— Problem statement —
Set down a faithful copy of every record, and skip the pictures in it.
### Supplied material ###
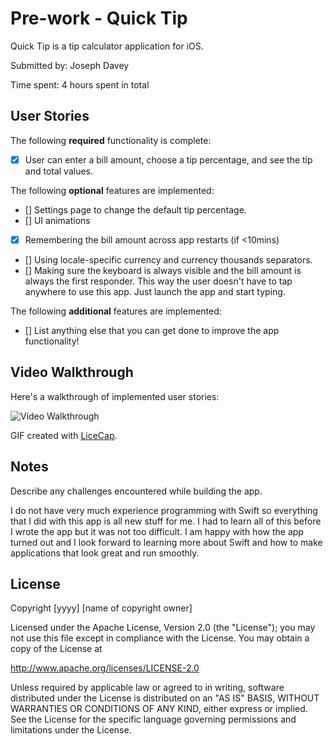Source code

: # Pre-work - Quick Tip

Quick Tip is a tip calculator application for iOS.

Submitted by: Joseph Davey

Time spent: 4 hours spent in total

## User Stories

The following **required** functionality is complete:

* [X] User can enter a bill amount, choose a tip percentage, and see the tip and total values.

The following **optional** features are implemented:
* [] Settings page to change the default tip percentage.
* [] UI animations
* [X] Remembering the bill amount across app restarts (if <10mins)
* [] Using locale-specific currency and currency thousands separators.
* [] Making sure the keyboard is always visible and the bill amount is always the first responder. This way the user doesn't have to tap anywhere to use this app. Just launch the app and start typing.

The following **additional** features are implemented:

- [] List anything else that you can get done to improve the app functionality!

## Video Walkthrough

Here's a walkthrough of implemented user stories:

<img src='https://i.imgur.com/OnhGXN7.gif' title='Quick Tip' width='' alt='Video Walkthrough' />

GIF created with [LiceCap](http://www.cockos.com/licecap/).

## Notes

Describe any challenges encountered while building the app.

I do not have very much experience programming with Swift so everything that I did with this app is all new stuff for me. I had to learn all of this before I wrote the app but it was not too difficult. I am happy with how the app turned out and I look forward to learning more about Swift and how to make applications that look great and run smoothly. 

## License

Copyright [yyyy] [name of copyright owner]

Licensed under the Apache License, Version 2.0 (the "License");
you may not use this file except in compliance with the License.
You may obtain a copy of the License at

http://www.apache.org/licenses/LICENSE-2.0

Unless required by applicable law or agreed to in writing, software
distributed under the License is distributed on an "AS IS" BASIS,
WITHOUT WARRANTIES OR CONDITIONS OF ANY KIND, either express or implied.
See the License for the specific language governing permissions and
limitations under the License.
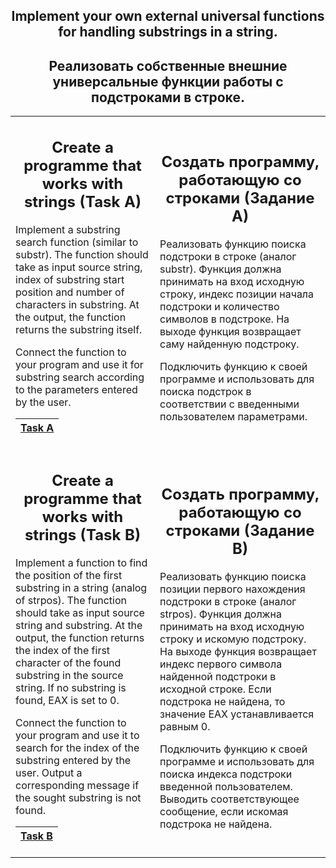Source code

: <table border-style="none">
<tr>
<h2 align="center">Implement your own external universal functions for handling substrings in a string.</h2>
</tr>
<tr>
<h2 align="center">Реализовать собственные внешние универсальные функции работы с подстроками в строке.</h2>
</tr>
<tr>
<td>

<h2 align="center">Create a programme that works with strings (Task A)</h2>

Implement a substring search function (similar to substr). The function should take as input source string, index of substring start position and number of characters in substring. At the output, the function returns the substring itself.

Connect the function to your program and use it for substring search according to the parameters entered by the user.
  
| [Task A](procedure1.asm)  |
| --- |

</td>

<td>
<h2 align="center">Создать программу, работающую со строками (Задание А)</h2>

Реализовать функцию поиска подстроки в строке (аналог substr). Функция должна принимать на вход исходную строку, индекс позиции начала подстроки и количество символов в подстроке. На выходе функция возвращает саму найденную подстроку.

Подключить функцию к своей программе и использовать для поиска подстрок в соответствии с введенными пользователем параметрами.

</td>

</tr>

<tr>

<td>

<h2 align="center">Create a programme that works with strings (Task B)</h2>

Implement a function to find the position of the first substring in a string (analog of strpos). The function should take as input source string and substring. At the output, the function returns the index of the first character of the found substring in the source string. If no substring is found, EAX is set to 0.

Connect the function to your program and use it to search for the index of the substring entered by the user. Output a corresponding message if the sought substring is not found.
  
| [Task B](procedure2.asm)  |
| --- |

</td>

<td>

<h2 align="center">Создать программу, работающую со строками (Задание В)</h2>

Реализовать функцию поиска позиции первого нахождения подстроки в строке (аналог strpos). Функция должна принимать на вход исходную строку и искомую подстроку. На выходе функция возвращает индекс первого символа найденной подстроки в исходной строке. Если подстрока не найдена, то значение EAX устанавливается равным 0.

Подключить функцию к своей программе и использовать для поиска индекса подстроки введенной пользователем. Выводить соответствующее сообщение, если искомая подстрока не найдена.

</td>
</tr>
</table>

<br>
###
— Answer space —
Source code

: # Pre-work - Quick Tip

Quick Tip is a tip calculator application for iOS.

Submitted by: Joseph Davey

Time spent: 4 hours spent in total

## User Stories

The following **required** functionality is complete:

* [X] User can enter a bill amount, choose a tip percentage, and see the tip and total values.

The following **optional** features are implemented:
* [] Settings page to change the default tip percentage.
* [] UI animations
* [X] Remembering the bill amount across app restarts (if <10mins)
* [] Using locale-specific currency and currency thousands separators.
* [] Making sure the keyboard is always visible and the bill amount is always the first responder. This way the user doesn't have to tap anywhere to use this app. Just launch the app and start typing.

The following **additional** features are implemented:

- [] List anything else that you can get done to improve the app functionality!

## Video Walkthrough

Here's a walkthrough of implemented user stories:

<img src='https://i.imgur.com/OnhGXN7.gif' title='Quick Tip' width='' alt='Video Walkthrough' />

GIF created with [LiceCap](http://www.cockos.com/licecap/).

## Notes

Describe any challenges encountered while building the app.

I do not have very much experience programming with Swift so everything that I did with this app is all new stuff for me. I had to learn all of this before I wrote the app but it was not too difficult. I am happy with how the app turned out and I look forward to learning more about Swift and how to make applications that look great and run smoothly. 

## License

Copyright [yyyy] [name of copyright owner]

Licensed under the Apache License, Version 2.0 (the "License");
you may not use this file except in compliance with the License.
You may obtain a copy of the License at

http://www.apache.org/licenses/LICENSE-2.0

Unless required by applicable law or agreed to in writing, software
distributed under the License is distributed on an "AS IS" BASIS,
WITHOUT WARRANTIES OR CONDITIONS OF ANY KIND, either express or implied.
See the License for the specific language governing permissions and
limitations under the License.
Source code

: <table border-style="none">
<tr>
<h2 align="center">Implement your own external universal functions for handling substrings in a string.</h2>
</tr>
<tr>
<h2 align="center">Реализовать собственные внешние универсальные функции работы с подстроками в строке.</h2>
</tr>
<tr>
<td>

<h2 align="center">Create a programme that works with strings (Task A)</h2>

Implement a substring search function (similar to substr). The function should take as input source string, index of substring start position and number of characters in substring. At the output, the function returns the substring itself.

Connect the function to your program and use it for substring search according to the parameters entered by the user.
  
| [Task A](procedure1.asm)  |
| --- |

</td>

<td>
<h2 align="center">Создать программу, работающую со строками (Задание А)</h2>

Реализовать функцию поиска подстроки в строке (аналог substr). Функция должна принимать на вход исходную строку, индекс позиции начала подстроки и количество символов в подстроке. На выходе функция возвращает саму найденную подстроку.

Подключить функцию к своей программе и использовать для поиска подстрок в соответствии с введенными пользователем параметрами.

</td>

</tr>

<tr>

<td>

<h2 align="center">Create a programme that works with strings (Task B)</h2>

Implement a function to find the position of the first substring in a string (analog of strpos). The function should take as input source string and substring. At the output, the function returns the index of the first character of the found substring in the source string. If no substring is found, EAX is set to 0.

Connect the function to your program and use it to search for the index of the substring entered by the user. Output a corresponding message if the sought substring is not found.
  
| [Task B](procedure2.asm)  |
| --- |

</td>

<td>

<h2 align="center">Создать программу, работающую со строками (Задание В)</h2>

Реализовать функцию поиска позиции первого нахождения подстроки в строке (аналог strpos). Функция должна принимать на вход исходную строку и искомую подстроку. На выходе функция возвращает индекс первого символа найденной подстроки в исходной строке. Если подстрока не найдена, то значение EAX устанавливается равным 0.

Подключить функцию к своей программе и использовать для поиска индекса подстроки введенной пользователем. Выводить соответствующее сообщение, если искомая подстрока не найдена.

</td>
</tr>
</table>

<br>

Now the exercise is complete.